Пою своему судье дефирамбы, пряча загоревшиеся уши под волосами.
И выслушать-то Майя их выслушивает, но потом подается вперед и, приложив ладонь к губам (как будто нас может кто-то подслушать), тихо произносит:
– Если он держит тебя в заложниках, Юля, моргни. Мы тебя вызволим, – улыбается мне, подмигивает.
Хорошо шутит. Правда, хорошо. Но я в ответ улыбаюсь кисло.
Его семья вообще не в курсе, что происходит в его жизни. Наверное, это хорошо. Или все же нет?
– Спасибо, меня вызволять не над…
Запинаюсь, уловив боковым зрением движение, и резко дергаю головой в сторону двери в кабинет судьи.
Тарнавский открывает дверь решительно и резко. Я пересекаюсь с ним взглядами и ощущаю неуместную, казалось бы, неловкость.
Опускаю глаза. Он поворачивается к Майе.
Это нормально, но… Бух. Чувствуется, как подзатыльник.
Что будет дальше – плюс-минус понятно. Сейчас нужно собраться и не обижаться. Все по плану. По нашему плану. Согласованному. Разумному. Мы не светим личным перед посторонними. Даже если посторонние – наши семьи.
– Ты еще хуже, чем я думала, Слава! – Майя не здоровается с братом и не ждет его приветствий, а сразу набрасывается с полушуточными, но очень даже убедительными обвинениями.
Я делаю шаг в сторону. Как будто посторонняя здесь я. Мое место перед сестрой занимает Слава.
Вдохнув, задерживаю дыхание. Смотрю на него украдкой.
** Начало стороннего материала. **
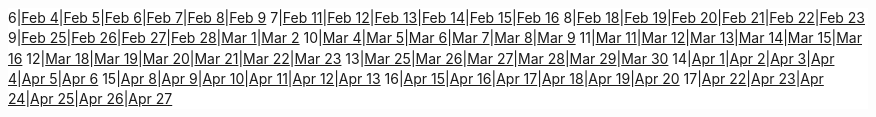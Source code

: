 6|[Feb 4](https://gitcdn.link/repo/dig-eg-gaz/content/master/1907-02-04.xml)|[Feb 5](https://gitcdn.link/repo/dig-eg-gaz/content/master/1907-02-05.xml)|[Feb 6](https://gitcdn.link/repo/dig-eg-gaz/content/master/1907-02-06.xml)|[Feb 7](https://gitcdn.link/repo/dig-eg-gaz/content/master/1907-02-07.xml)|[Feb 8](https://gitcdn.link/repo/dig-eg-gaz/content/master/1907-02-08.xml)|[Feb 9](https://gitcdn.link/repo/dig-eg-gaz/content/master/1907-02-09)
7|[Feb 11](https://gitcdn.link/repo/dig-eg-gaz/content/master/1907-02-11.xml)|[Feb 12](https://gitcdn.link/repo/dig-eg-gaz/content/master/1907-02-12.xml)|[Feb 13](https://gitcdn.link/repo/dig-eg-gaz/content/master/1907-02-13.xml)|[Feb 14](https://gitcdn.link/repo/dig-eg-gaz/content/master/1907-02-14.xml)|[Feb 15](https://gitcdn.link/repo/dig-eg-gaz/content/master/1907-02-15.xml)|[Feb 16](https://gitcdn.link/repo/dig-eg-gaz/content/master/1907-02-16)
8|[Feb 18](https://gitcdn.link/repo/dig-eg-gaz/content/master/1907-02-18.xml)|[Feb 19](https://gitcdn.link/repo/dig-eg-gaz/content/master/1907-02-19.xml)|[Feb 20](https://gitcdn.link/repo/dig-eg-gaz/content/master/1907-02-20.xml)|[Feb 21](https://gitcdn.link/repo/dig-eg-gaz/content/master/1907-02-21.xml)|[Feb 22](https://gitcdn.link/repo/dig-eg-gaz/content/master/1907-02-22.xml)|[Feb 23](https://gitcdn.link/repo/dig-eg-gaz/content/master/1907-02-23)
9|[Feb 25](https://gitcdn.link/repo/dig-eg-gaz/content/master/1907-02-25.xml)|[Feb 26](https://gitcdn.link/repo/dig-eg-gaz/content/master/1907-02-26.xml)|[Feb 27](https://gitcdn.link/repo/dig-eg-gaz/content/master/1907-02-27.xml)|[Feb 28](https://gitcdn.link/repo/dig-eg-gaz/content/master/1907-02-28.xml)|[Mar 1](https://gitcdn.link/repo/dig-eg-gaz/content/master/1907-03-01.xml)|[Mar 2](https://gitcdn.link/repo/dig-eg-gaz/content/master/1907-03-02)
10|[Mar 4](https://gitcdn.link/repo/dig-eg-gaz/content/master/1907-03-04.xml)|[Mar 5](https://gitcdn.link/repo/dig-eg-gaz/content/master/1907-03-05.xml)|[Mar 6](https://gitcdn.link/repo/dig-eg-gaz/content/master/1907-03-06.xml)|[Mar 7](https://gitcdn.link/repo/dig-eg-gaz/content/master/1907-03-07.xml)|[Mar 8](https://gitcdn.link/repo/dig-eg-gaz/content/master/1907-03-08.xml)|[Mar 9](https://gitcdn.link/repo/dig-eg-gaz/content/master/1907-03-09)
11|[Mar 11](https://gitcdn.link/repo/dig-eg-gaz/content/master/1907-03-11.xml)|[Mar 12](https://gitcdn.link/repo/dig-eg-gaz/content/master/1907-03-12.xml)|[Mar 13](https://gitcdn.link/repo/dig-eg-gaz/content/master/1907-03-13.xml)|[Mar 14](https://gitcdn.link/repo/dig-eg-gaz/content/master/1907-03-14.xml)|[Mar 15](https://gitcdn.link/repo/dig-eg-gaz/content/master/1907-03-15.xml)|[Mar 16](https://gitcdn.link/repo/dig-eg-gaz/content/master/1907-03-16)
12|[Mar 18](https://gitcdn.link/repo/dig-eg-gaz/content/master/1907-03-18.xml)|[Mar 19](https://gitcdn.link/repo/dig-eg-gaz/content/master/1907-03-19.xml)|[Mar 20](https://gitcdn.link/repo/dig-eg-gaz/content/master/1907-03-20.xml)|[Mar 21](https://gitcdn.link/repo/dig-eg-gaz/content/master/1907-03-21.xml)|[Mar 22](https://gitcdn.link/repo/dig-eg-gaz/content/master/1907-03-22.xml)|[Mar 23](https://gitcdn.link/repo/dig-eg-gaz/content/master/1907-03-23)
13|[Mar 25](https://gitcdn.link/repo/dig-eg-gaz/content/master/1907-03-25.xml)|[Mar 26](https://gitcdn.link/repo/dig-eg-gaz/content/master/1907-03-26.xml)|[Mar 27](https://gitcdn.link/repo/dig-eg-gaz/content/master/1907-03-27.xml)|[Mar 28](https://gitcdn.link/repo/dig-eg-gaz/content/master/1907-03-28.xml)|[Mar 29](https://gitcdn.link/repo/dig-eg-gaz/content/master/1907-03-29.xml)|[Mar 30](https://gitcdn.link/repo/dig-eg-gaz/content/master/1907-03-30)
14|[Apr 1](https://gitcdn.link/repo/dig-eg-gaz/content/master/1907-04-01.xml)|[Apr 2](https://gitcdn.link/repo/dig-eg-gaz/content/master/1907-04-02.xml)|[Apr 3](https://gitcdn.link/repo/dig-eg-gaz/content/master/1907-04-03.xml)|[Apr 4](https://gitcdn.link/repo/dig-eg-gaz/content/master/1907-04-04.xml)|[Apr 5](https://gitcdn.link/repo/dig-eg-gaz/content/master/1907-04-05.xml)|[Apr 6](https://gitcdn.link/repo/dig-eg-gaz/content/master/1907-04-06)
15|[Apr 8](https://gitcdn.link/repo/dig-eg-gaz/content/master/1907-04-08.xml)|[Apr 9](https://gitcdn.link/repo/dig-eg-gaz/content/master/1907-04-09.xml)|[Apr 10](https://gitcdn.link/repo/dig-eg-gaz/content/master/1907-04-10.xml)|[Apr 11](https://gitcdn.link/repo/dig-eg-gaz/content/master/1907-04-11.xml)|[Apr 12](https://gitcdn.link/repo/dig-eg-gaz/content/master/1907-04-12.xml)|[Apr 13](https://gitcdn.link/repo/dig-eg-gaz/content/master/1907-04-13)
16|[Apr 15](https://gitcdn.link/repo/dig-eg-gaz/content/master/1907-04-15.xml)|[Apr 16](https://gitcdn.link/repo/dig-eg-gaz/content/master/1907-04-16.xml)|[Apr 17](https://gitcdn.link/repo/dig-eg-gaz/content/master/1907-04-17.xml)|[Apr 18](https://gitcdn.link/repo/dig-eg-gaz/content/master/1907-04-18.xml)|[Apr 19](https://gitcdn.link/repo/dig-eg-gaz/content/master/1907-04-19.xml)|[Apr 20](https://gitcdn.link/repo/dig-eg-gaz/content/master/1907-04-20)
17|[Apr 22](https://gitcdn.link/repo/dig-eg-gaz/content/master/1907-04-22.xml)|[Apr 23](https://gitcdn.link/repo/dig-eg-gaz/content/master/1907-04-23.xml)|[Apr 24](https://gitcdn.link/repo/dig-eg-gaz/content/master/1907-04-24.xml)|[Apr 25](https://gitcdn.link/repo/dig-eg-gaz/content/master/1907-04-25.xml)|[Apr 26](https://gitcdn.link/repo/dig-eg-gaz/content/master/1907-04-26.xml)|[Apr 27](https://gitcdn.link/repo/dig-eg-gaz/content/master/1907-04-27)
Он выглядит расслабленным и спокойным. Складывает руки на груди и приподнимает бровь.
Знаю эту манеру. Ревную даже к младшей сестре.
– Почему же? — Тарнавский спрашивает обманчиво спокойно. А Майя ожидаемо тут же взрывается. Она очень эмоциональная. Очень.
– Мне так классно было с ребятами! Ты меня выдернул, на цепь посадил и ни слова не сказал, что в той компании – твоя помощница!
Девушка тычет в меня пальцем. Цвет моей кожи приобретает все более насыщенный красный цвет. Я чувствую себя виноватой, хотя моей вины, конечно же, нет.
– Выходные Юля проводит на свое усмотрение, Майя. А тебе повезло меньше. Я – твой брат.
Тарнавский разводит руки, я ощущаю дискомфорт. Врет так легко…
Не смотрит на меня.
Даже на секунду забываю: я тут мебель или человек? А выходные правда провожу на свое усмотрение или вся наша переписка забита маркетами его контроля?
Третьей в беседу меня никто не приглашает. Тарнавский ведет себя как просто судья по отношению к своей просто помощнице.
Майя запоздало обижено сопит, я сверлю взглядом паркет, а Слава проверяет время на часах и снова обращается к сестре:
– Я думал, ты будешь после двух.
К моим вопросам прибавляется еще один: озвученное время – это случайность или он хотел, чтобы мы с Майей не пересеклись?